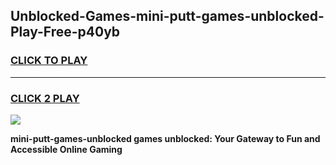 
## Unblocked-Games-mini-putt-games-unblocked-Play-Free-p40yb
<h3>
<a href="https://premium76.site?title=mini-putt-games-unblocked&ref=23A">CLICK TO PLAY</a></h3>
<hr>

<h3>
<a href="https://premium76.site?title=mini-putt-games-unblocked&ref=23A">CLICK 2 PLAY</a>
  
</h3>

<a href="https://premium76.site?title=mini-putt-games-unblocked&ref=23A"><img src="https://clearcache.store/games.png"></a>


**mini-putt-games-unblocked games unblocked: Your Gateway to Fun and Accessible Online Gaming**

EXERCISE PROMPT.
Find the number of lines above that hold the word "site", then write that number by itself.

TASK SOLUTION.
3